A verbatim repeat of the lines below is required, with the pictures removed.

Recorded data
==================================================
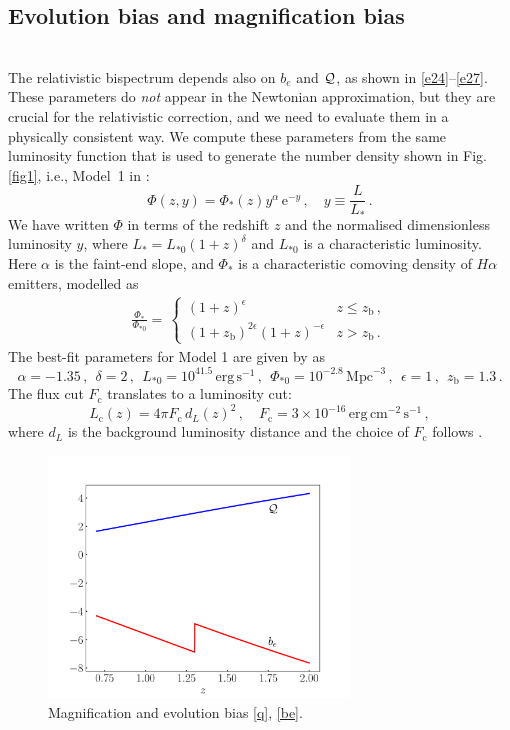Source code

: \subsection{Evolution bias and magnification bias} 
~\\
The relativistic bispectrum depends  also on $b_e$  and ${\cal Q}$, as shown in \eqref{e24}--\eqref{e27}.
These parameters do {\em not} appear in the Newtonian approximation, but they are crucial for the relativistic correction, and we need to evaluate them in a physically consistent way. We compute these parameters from the same luminosity function that is  used to generate the number density shown in Fig. \ref{fig1}, i.e., Model~1 in \cite{Pozzetti:2016cch}:
\begin{equation}
\Phi( z,y) = \Phi_{*}(z) y^\alpha\,{\mathrm{e}}^{-y}\,, \quad y\equiv \frac{L}{L_{*}}\,.
\label{e12_3}
\end{equation}
We have written $\Phi$ in terms of the redshift $z$ and the normalised dimensionless luminosity $y$, where $L_*=L_{*0}(1+z)^\delta$ and $L_{*0}$ is a characteristic luminosity.   Here
 $\alpha$ is the faint-end slope, 
and $\Phi_{*}$ is a characteristic comoving density of $H\alpha$ emitters, modelled as 
\begin{align}
\frac{\Phi_{*}}{\Phi_{*0}}= \,
\begin{cases} (1+z)^{\epsilon} &   z \leq z_{\mathrm{b}}\,,\\
(1+z_{\mathrm{b}})^{2\epsilon}(1+z)^{-\epsilon} & z > z_{\mathrm{b}} \,.
\end{cases}
\end{align}
The best-fit parameters for Model 1 are given by \cite{Pozzetti:2016cch} as 
\begin{equation} \label{eucp}
\alpha=-1.35\,, ~~\delta=2\,,~~ L_{*0}=10^{41.5}\,\mathrm{erg\,s}^{-1}\,,~~\Phi_{*0}=10^{-2.8}\,\mathrm{Mpc}^{-3}\,,~~\epsilon=1\,,~~z_{\mathrm{b}}=1.3  \,. 
\end{equation}
The flux cut  
 $F_{\mathrm{c}}$
 translates to a luminosity cut:
 \begin{equation} \label{lc}
 L_{\mathrm{c}}(z)=4\pi F_{\mathrm{c}} \,d_L(z)^2\,,\quad F_{\mathrm{c}} =3\times10^{-16}\,\mathrm{erg\,cm^{-2}\,s^{-1}} \,,
 \end{equation}
where $d_L$ is the background luminosity distance and the choice of $F_{\mathrm{c}}$ follows \cite{Yankelevich:2018uaz}. 
\begin{figure}[ht]
\centering
\includegraphics[width=8.0cm]{fig/beQ-eps-converted-to}
\caption{Magnification and evolution bias \eqref{q}, \eqref{be}.} 
\label{fig2}
\end{figure}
==================================================
◆ **Task answer**:
Source code

: \subsection{Evolution bias and magnification bias} 
~\\
The relativistic bispectrum depends  also on $b_e$  and ${\cal Q}$, as shown in \eqref{e24}--\eqref{e27}.
These parameters do {\em not} appear in the Newtonian approximation, but they are crucial for the relativistic correction, and we need to evaluate them in a physically consistent way. We compute these parameters from the same luminosity function that is  used to generate the number density shown in Fig. \ref{fig1}, i.e., Model~1 in \cite{Pozzetti:2016cch}:
\begin{equation}
\Phi( z,y) = \Phi_{*}(z) y^\alpha\,{\mathrm{e}}^{-y}\,, \quad y\equiv \frac{L}{L_{*}}\,.
\label{e12_3}
\end{equation}
We have written $\Phi$ in terms of the redshift $z$ and the normalised dimensionless luminosity $y$, where $L_*=L_{*0}(1+z)^\delta$ and $L_{*0}$ is a characteristic luminosity.   Here
 $\alpha$ is the faint-end slope, 
and $\Phi_{*}$ is a characteristic comoving density of $H\alpha$ emitters, modelled as 
\begin{align}
\frac{\Phi_{*}}{\Phi_{*0}}= \,
\begin{cases} (1+z)^{\epsilon} &   z \leq z_{\mathrm{b}}\,,\\
(1+z_{\mathrm{b}})^{2\epsilon}(1+z)^{-\epsilon} & z > z_{\mathrm{b}} \,.
\end{cases}
\end{align}
The best-fit parameters for Model 1 are given by \cite{Pozzetti:2016cch} as 
\begin{equation} \label{eucp}
\alpha=-1.35\,, ~~\delta=2\,,~~ L_{*0}=10^{41.5}\,\mathrm{erg\,s}^{-1}\,,~~\Phi_{*0}=10^{-2.8}\,\mathrm{Mpc}^{-3}\,,~~\epsilon=1\,,~~z_{\mathrm{b}}=1.3  \,. 
\end{equation}
The flux cut  
 $F_{\mathrm{c}}$
 translates to a luminosity cut:
 \begin{equation} \label{lc}
 L_{\mathrm{c}}(z)=4\pi F_{\mathrm{c}} \,d_L(z)^2\,,\quad F_{\mathrm{c}} =3\times10^{-16}\,\mathrm{erg\,cm^{-2}\,s^{-1}} \,,
 \end{equation}
where $d_L$ is the background luminosity distance and the choice of $F_{\mathrm{c}}$ follows \cite{Yankelevich:2018uaz}. 
\begin{figure}[ht]
\centering
\includegraphics[width=8.0cm]{fig/beQ-eps-converted-to}
\caption{Magnification and evolution bias \eqref{q}, \eqref{be}.} 
\label{fig2}
\end{figure}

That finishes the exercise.